((

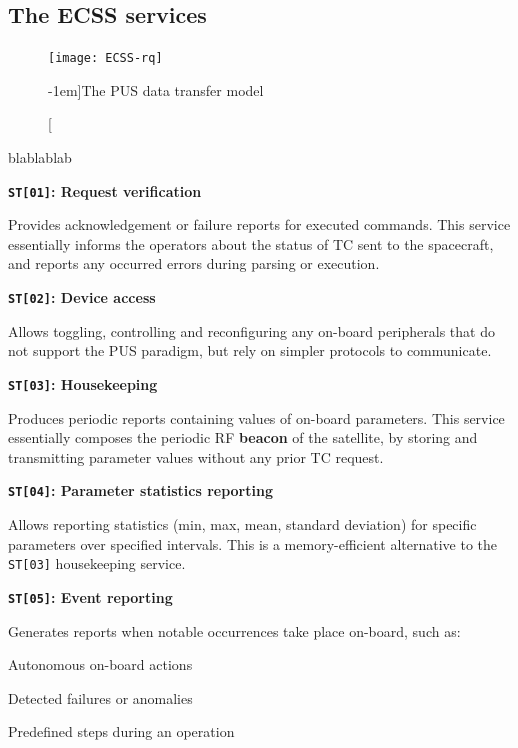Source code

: \documentclass[a4paper,nobib]{tufte-book}
\begin{document}
\subsection{The \acs{ECSS} services}

\begin{figure}
	\texttt{[image: ECSS-rq]}
	\caption[][-1em]{The \ac{PUS} data transfer model}
	\label{fig:pusmodel}
\end{figure}

blablablab \autocite{ECSS-E-ST-70-41C,ECSS-E-70-41A,kaufeler_esa_standard_1994}

\begin{compactitem}
	\item \textbf{\texttt{ST[01]}: Request verification}
	
	Provides acknowledgement or failure reports for executed commands. This service essentially informs the operators about the status of \ac{TC} sent to the spacecraft, and reports any occurred errors during parsing or execution.
	
	\item \textbf{\texttt{ST[02]}: Device access}
	
	Allows toggling, controlling and reconfiguring any on-board peripherals that do not support the \ac{PUS} paradigm, but rely on simpler protocols to communicate.
	
	\item \textbf{\texttt{ST[03]}: Housekeeping}
	
	Produces periodic reports containing values of on-board parameters. This service essentially composes the periodic \acs{RF} \textbf{beacon} of the satellite, by storing and transmitting parameter values without any prior \acs{TC} request.
	
	\item \textbf{\texttt{ST[04]}: Parameter statistics reporting}
	
	Allows reporting statistics (min, max, mean, standard deviation) for specific parameters over specified intervals. This is a memory-efficient alternative to the \texttt{ST[03]} housekeeping service.
	
	\item \textbf{\texttt{ST[05]}: Event reporting}
	
	Generates reports when notable occurrences take place on-board, such as:
	\begin{compactitem}
		\item Autonomous on-board actions
		\item Detected failures or anomalies
		\item Predefined steps during an operation
	\end{compactitem}
	

\end{compactitem}
\end{document}

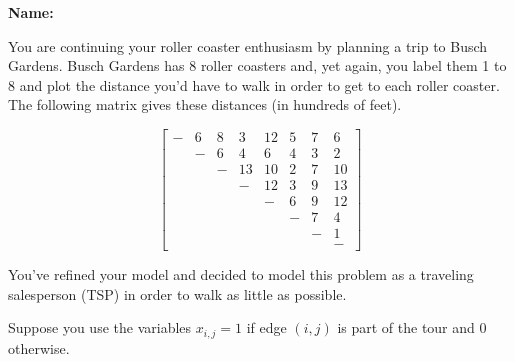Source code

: \documentclass[letterpaper,oneside,12pt]{article}%
\begin{document}
\noindent{}

\vspace{3mm} \hspace{\fill} \textbf{Name: \underline{\hspace{6cm}}}

You are continuing your roller coaster enthusiasm by planning a trip to Busch Gardens. Busch Gardens has 8 roller coasters and, yet again, you label them 1 to 8 and plot the distance you'd have to walk in order to get to each roller coaster. The following matrix gives these distances (in hundreds of feet).

\[
\begin{bmatrix}
-& 6  & 8  & 3  & 12 & 5  & 7 & 6  \\
 & -  & 6  & 4  & 6  & 4  & 3 & 2  \\
 &    & -  & 13 & 10 & 2  & 7 & 10 \\
 &    &    & -  & 12 & 3  & 9 & 13 \\
 &    &    &    & -  & 6  & 9 & 12 \\
 &    &    &    &    & -  & 7 & 4  \\
 &    &    &    &    &    & - & 1  \\
 &    &    &    &    &    &   & -
\end{bmatrix}
\]

You've refined your model and decided to model this problem as a traveling salesperson (TSP) in order to walk as little as possible.

Suppose you use the variables $x_{i,j} = 1$ if edge $(i,j)$ is part of the tour and 0 otherwise.
\end{document}
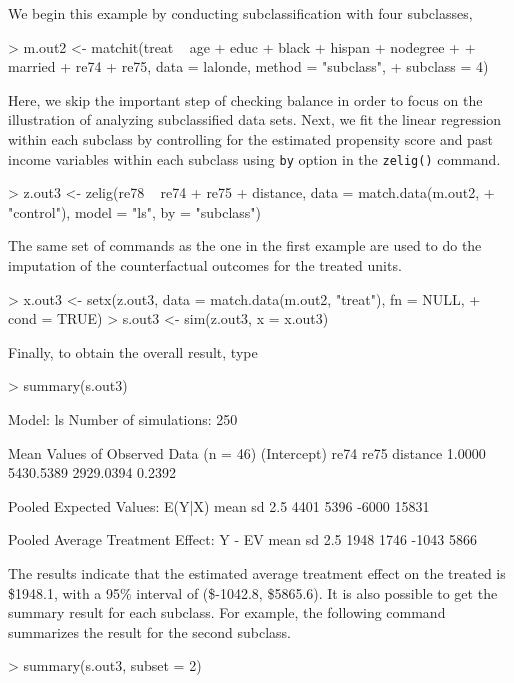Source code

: \begin{enumerate}
  We begin this example by conducting subclassification with four subclasses,
\begin{Schunk}
\begin{Sinput}
> m.out2 <- matchit(treat ~ age + educ + black + hispan + nodegree + 
+     married + re74 + re75, data = lalonde, method = "subclass", 
+     subclass = 4)
\end{Sinput}
\end{Schunk}
Here, we skip the important step of checking balance in order to focus
on the illustration of analyzing subclassified data sets.  Next, we
fit the linear regression within each subclass by controlling for the
estimated propensity score and past income variables within each
subclass using {\tt by} option in the {\tt zelig()} command. 
\begin{Schunk}
\begin{Sinput}
> z.out3 <- zelig(re78 ~ re74 + re75 + distance, data = match.data(m.out2, 
+     "control"), model = "ls", by = "subclass")
\end{Sinput}
\end{Schunk}
The same set of commands as the one in the first example are used to
do the imputation of the counterfactual outcomes for the treated
units.
\begin{Schunk}
\begin{Sinput}
> x.out3 <- setx(z.out3, data = match.data(m.out2, "treat"), fn = NULL, 
+     cond = TRUE)
> s.out3 <- sim(z.out3, x = x.out3)
\end{Sinput}
\end{Schunk}
Finally, to obtain the overall result, type
\begin{Schunk}
\begin{Sinput}
> summary(s.out3)
\end{Sinput}
\begin{Soutput}

  Model: ls 
  Number of simulations: 250 

Mean Values of Observed Data (n = 46) 
(Intercept)        re74        re75    distance 
     1.0000   5430.5389   2929.0394      0.2392 

Pooled Expected Values: E(Y|X)
 mean    sd  2.5% 97.5% 
 4401  5396 -6000 15831 

Pooled Average Treatment Effect: Y - EV
 mean    sd  2.5% 97.5% 
 1948  1746 -1043  5866 

\end{Soutput}
\end{Schunk}
The results indicate that the estimated average treatment effect on
the treated is
\$1948.1,
with a 95\% interval of
(\$-1042.8,
\$5865.6).
It is also possible to get the summary result for each subclass. For
example, the following command summarizes the result for the second
subclass.
\begin{Schunk}
\begin{Sinput}
> summary(s.out3, subset = 2)
\end{Sinput}
\begin{Soutput}


\end{Soutput}
\end{Schunk}
\end{enumerate}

))

**EXERCISE INSTRUCTIONS**
Your answer should be the lines of the records that hold the string "order".

**RESULT FOR THIS EXERCISE**
You are continuing your roller coaster enthusiasm by planning a trip to Busch Gardens. Busch Gardens has 8 roller coasters and, yet again, you label them 1 to 8 and plot the distance you'd have to walk in order to get to each roller coaster. The following matrix gives these distances (in hundreds of feet).
You've refined your model and decided to model this problem as a traveling salesperson (TSP) in order to walk as little as possible.
Here, we skip the important step of checking balance in order to focus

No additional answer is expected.